Your assignment
Read the data below. Then repeat all of it exactly.

Given information
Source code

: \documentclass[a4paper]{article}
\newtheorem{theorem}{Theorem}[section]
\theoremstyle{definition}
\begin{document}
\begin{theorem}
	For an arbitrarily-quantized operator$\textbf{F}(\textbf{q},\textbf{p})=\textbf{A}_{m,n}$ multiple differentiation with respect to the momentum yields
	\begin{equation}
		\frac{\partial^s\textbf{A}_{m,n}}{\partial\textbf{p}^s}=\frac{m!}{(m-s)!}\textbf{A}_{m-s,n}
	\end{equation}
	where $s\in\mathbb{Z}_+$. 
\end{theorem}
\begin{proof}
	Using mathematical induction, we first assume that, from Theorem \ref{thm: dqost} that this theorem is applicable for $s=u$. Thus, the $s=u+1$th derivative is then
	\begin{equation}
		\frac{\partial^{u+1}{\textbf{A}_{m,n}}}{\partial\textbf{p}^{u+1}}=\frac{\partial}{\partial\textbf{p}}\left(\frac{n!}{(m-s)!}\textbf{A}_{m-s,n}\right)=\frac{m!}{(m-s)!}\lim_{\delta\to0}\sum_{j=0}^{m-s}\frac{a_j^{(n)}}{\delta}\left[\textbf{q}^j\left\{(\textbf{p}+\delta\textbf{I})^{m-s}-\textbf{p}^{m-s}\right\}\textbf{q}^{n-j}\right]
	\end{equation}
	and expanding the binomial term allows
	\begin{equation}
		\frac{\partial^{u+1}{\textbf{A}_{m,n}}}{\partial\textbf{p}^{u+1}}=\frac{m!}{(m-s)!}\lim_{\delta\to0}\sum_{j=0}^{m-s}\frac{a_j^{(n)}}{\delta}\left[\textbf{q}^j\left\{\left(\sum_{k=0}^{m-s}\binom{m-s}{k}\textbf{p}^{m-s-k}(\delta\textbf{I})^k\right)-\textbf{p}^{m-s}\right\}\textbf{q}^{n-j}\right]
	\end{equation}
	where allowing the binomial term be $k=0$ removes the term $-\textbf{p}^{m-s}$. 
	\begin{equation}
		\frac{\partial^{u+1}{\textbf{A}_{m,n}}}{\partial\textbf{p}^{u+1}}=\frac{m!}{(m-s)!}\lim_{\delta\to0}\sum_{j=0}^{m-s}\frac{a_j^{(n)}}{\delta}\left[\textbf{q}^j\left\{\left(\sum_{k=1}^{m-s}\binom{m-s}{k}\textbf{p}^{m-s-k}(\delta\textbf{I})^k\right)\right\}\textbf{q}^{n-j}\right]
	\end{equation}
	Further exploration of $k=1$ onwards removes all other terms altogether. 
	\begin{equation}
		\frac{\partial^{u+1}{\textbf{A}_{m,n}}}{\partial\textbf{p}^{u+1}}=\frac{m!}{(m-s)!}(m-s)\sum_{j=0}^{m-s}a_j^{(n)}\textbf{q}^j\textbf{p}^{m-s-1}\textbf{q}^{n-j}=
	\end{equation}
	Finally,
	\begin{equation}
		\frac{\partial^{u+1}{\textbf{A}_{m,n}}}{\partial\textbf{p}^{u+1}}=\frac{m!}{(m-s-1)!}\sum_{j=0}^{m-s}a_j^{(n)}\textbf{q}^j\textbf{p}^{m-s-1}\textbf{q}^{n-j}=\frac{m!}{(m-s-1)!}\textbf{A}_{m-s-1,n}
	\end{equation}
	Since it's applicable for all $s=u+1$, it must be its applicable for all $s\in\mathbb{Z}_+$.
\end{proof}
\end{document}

Result
Source code

: \documentclass[a4paper]{article}
\newtheorem{theorem}{Theorem}[section]
\theoremstyle{definition}
\begin{document}
\begin{theorem}
	For an arbitrarily-quantized operator$\textbf{F}(\textbf{q},\textbf{p})=\textbf{A}_{m,n}$ multiple differentiation with respect to the momentum yields
	\begin{equation}
		\frac{\partial^s\textbf{A}_{m,n}}{\partial\textbf{p}^s}=\frac{m!}{(m-s)!}\textbf{A}_{m-s,n}
	\end{equation}
	where $s\in\mathbb{Z}_+$. 
\end{theorem}
\begin{proof}
	Using mathematical induction, we first assume that, from Theorem \ref{thm: dqost} that this theorem is applicable for $s=u$. Thus, the $s=u+1$th derivative is then
	\begin{equation}
		\frac{\partial^{u+1}{\textbf{A}_{m,n}}}{\partial\textbf{p}^{u+1}}=\frac{\partial}{\partial\textbf{p}}\left(\frac{n!}{(m-s)!}\textbf{A}_{m-s,n}\right)=\frac{m!}{(m-s)!}\lim_{\delta\to0}\sum_{j=0}^{m-s}\frac{a_j^{(n)}}{\delta}\left[\textbf{q}^j\left\{(\textbf{p}+\delta\textbf{I})^{m-s}-\textbf{p}^{m-s}\right\}\textbf{q}^{n-j}\right]
	\end{equation}
	and expanding the binomial term allows
	\begin{equation}
		\frac{\partial^{u+1}{\textbf{A}_{m,n}}}{\partial\textbf{p}^{u+1}}=\frac{m!}{(m-s)!}\lim_{\delta\to0}\sum_{j=0}^{m-s}\frac{a_j^{(n)}}{\delta}\left[\textbf{q}^j\left\{\left(\sum_{k=0}^{m-s}\binom{m-s}{k}\textbf{p}^{m-s-k}(\delta\textbf{I})^k\right)-\textbf{p}^{m-s}\right\}\textbf{q}^{n-j}\right]
	\end{equation}
	where allowing the binomial term be $k=0$ removes the term $-\textbf{p}^{m-s}$. 
	\begin{equation}
		\frac{\partial^{u+1}{\textbf{A}_{m,n}}}{\partial\textbf{p}^{u+1}}=\frac{m!}{(m-s)!}\lim_{\delta\to0}\sum_{j=0}^{m-s}\frac{a_j^{(n)}}{\delta}\left[\textbf{q}^j\left\{\left(\sum_{k=1}^{m-s}\binom{m-s}{k}\textbf{p}^{m-s-k}(\delta\textbf{I})^k\right)\right\}\textbf{q}^{n-j}\right]
	\end{equation}
	Further exploration of $k=1$ onwards removes all other terms altogether. 
	\begin{equation}
		\frac{\partial^{u+1}{\textbf{A}_{m,n}}}{\partial\textbf{p}^{u+1}}=\frac{m!}{(m-s)!}(m-s)\sum_{j=0}^{m-s}a_j^{(n)}\textbf{q}^j\textbf{p}^{m-s-1}\textbf{q}^{n-j}=
	\end{equation}
	Finally,
	\begin{equation}
		\frac{\partial^{u+1}{\textbf{A}_{m,n}}}{\partial\textbf{p}^{u+1}}=\frac{m!}{(m-s-1)!}\sum_{j=0}^{m-s}a_j^{(n)}\textbf{q}^j\textbf{p}^{m-s-1}\textbf{q}^{n-j}=\frac{m!}{(m-s-1)!}\textbf{A}_{m-s-1,n}
	\end{equation}
	Since it's applicable for all $s=u+1$, it must be its applicable for all $s\in\mathbb{Z}_+$.
\end{proof}
\end{document}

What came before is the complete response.